Петра нашли в лодке – он спал, завернув голову в кафтанец. Лев Кириллович отослал всех от лодки и дожидался, когда племянник изволит прийти в себя. Петр сладко похрапывал. Из широких голландских штанов торчали его голые, в башмаках набосо, тощие ноги. Раза два потер ими, во сне отбиваясь от мух. И это в особенности удручило Льва Кирилловича… Царство – на волоске, а ему, вишь, мухи надоедают…
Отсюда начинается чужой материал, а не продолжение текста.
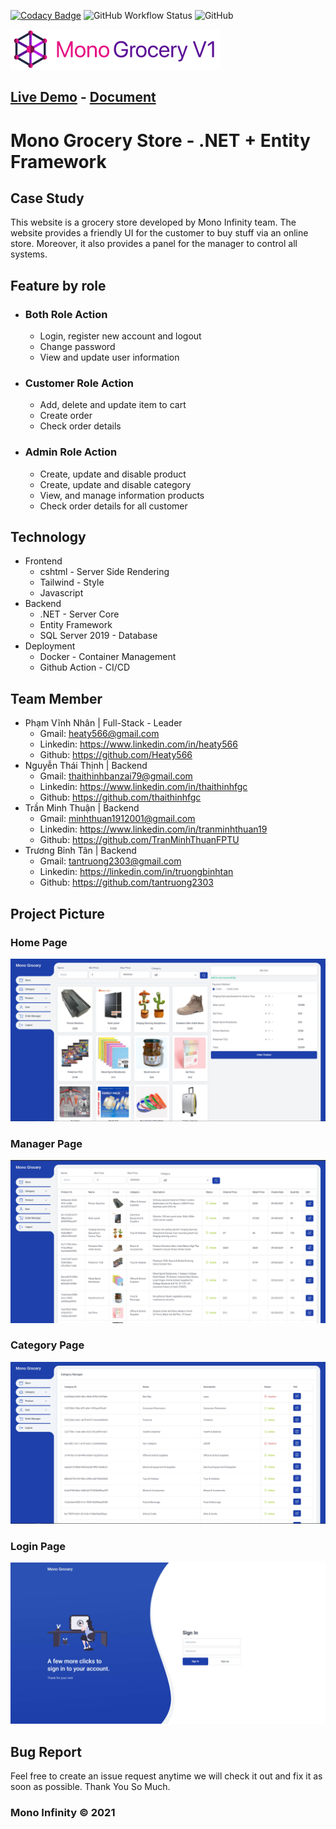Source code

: [![Codacy Badge](https://app.codacy.com/project/badge/Grade/88e42f870d704d47a1bd291900392e4e)](https://www.codacy.com/gh/tantruong2303/grocery-store/dashboard?utm_source=github.com&utm_medium=referral&utm_content=tantruong2303/grocery-store&utm_campaign=Badge_Grade)
![GitHub Workflow Status](https://img.shields.io/github/workflow/status/tantruong2303/grocery-store/auto-build-deploy)
![GitHub](https://img.shields.io/github/license/tantruong2303/grocery-store)

[![Grocery Store Logo](doc/logo.png)](https://grocery.vinhnhan.com)

## [Live Demo](https://grocery.vinhnhan.com) - [Document](./document.pdf)

# Mono Grocery Store - .NET + Entity Framework

## Case Study

This website is a grocery store developed by Mono Infinity team. The website provides a
friendly UI for the customer to buy stuff via an online store. Moreover, it also provides a panel for
the manager to control all systems.

## Feature by role

- ### Both Role Action
     - Login, register new account and logout
     - Change password
     - View and update user information
- ### Customer Role Action
     - Add, delete and update item to cart
     - Create order
     - Check order details
- ### Admin Role Action
     - Create, update and disable product
     - Create, update and disable category
     - View, and manage information products
     - Check order details for all customer

## Technology

- Frontend
     - cshtml - Server Side Rendering
     - Tailwind - Style
     - Javascript
- Backend
     - .NET - Server Core
     - Entity Framework
     - SQL Server 2019 - Database
- Deployment
     - Docker - Container Management
     - Github Action - CI/CD

## Team Member

- Phạm Vĩnh Nhân | Full-Stack - Leader
     - Gmail: heaty566@gmail.com
     - Linkedin: https://www.linkedin.com/in/heaty566
     - Github: https://github.com/Heaty566
- Nguyễn Thái Thịnh | Backend
     - Gmail: thaithinhbanzai79@gmail.com
     - Linkedin: https://www.linkedin.com/in/thaithinhfgc
     - Github: https://github.com/thaithinhfgc
- Trần Minh Thuận | Backend
     - Gmail: minhthuan1912001@gmail.com
     - Linkedin: https://www.linkedin.com/in/tranminhthuan19
     - Github: https://github.com/TranMinhThuanFPTU
- Trương Bỉnh Tân | Backend
     - Gmail: tantruong2303@gmail.com
     - Linkedin: https://linkedin.com/in/truongbinhtan
     - Github: https://github.com/tantruong2303

## Project Picture

### Home Page

![Home Page](doc/home.jpg)

### Manager Page

![Manager Page](doc/manager.jpg)

### Category Page

![Order Page](doc/order.jpg)

### Login Page

![Login Page](doc/login.jpg)

## Bug Report

Feel free to create an issue request anytime we will check it out and fix it as soon as possible. Thank You So Much.

### Mono Infinity © 2021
Бояре нынче уже громко говорили в Кремле: «Петру – прямая дорога в монастырь. Кутилка, солдатский кум, в зернь в кабаке проиграет царский венец». По Кремлю снова шатались пьяные стрельцы, нагло подбоченивались, когда мимо проходил кто-либо из верных. Софья, страшная хмельными этими саблями, безумствовала. Бесславный воитель, Голицын, мрачный, как ворон, сидел у себя в палатах, обитых медью, допускал перед очи одного Шакловитого да Сильвестра Медведева. Все понимали, что сейчас либо уходить ему от дел со срамом, либо кровью добывать престол. Над Кремлем нависала грозовая туча…

А этот в лодке спит, – хоть бы ему что…

– А, дяденька, Кот Кирилыч, здравствуйте!

Петр сел на край лодки, обгорелый, грязный, счастливый. Глаза слегка припухли, нос лупится, кончики едва пробившихся усиков закручены…

– Зачем приехал?

– За тобой, государь, – строго ответствовал Лев Кириллович, – и не за милостью какой-нибудь, а такие сейчас дела, что быть тебе в Москве непременно, без тебя не вернусь…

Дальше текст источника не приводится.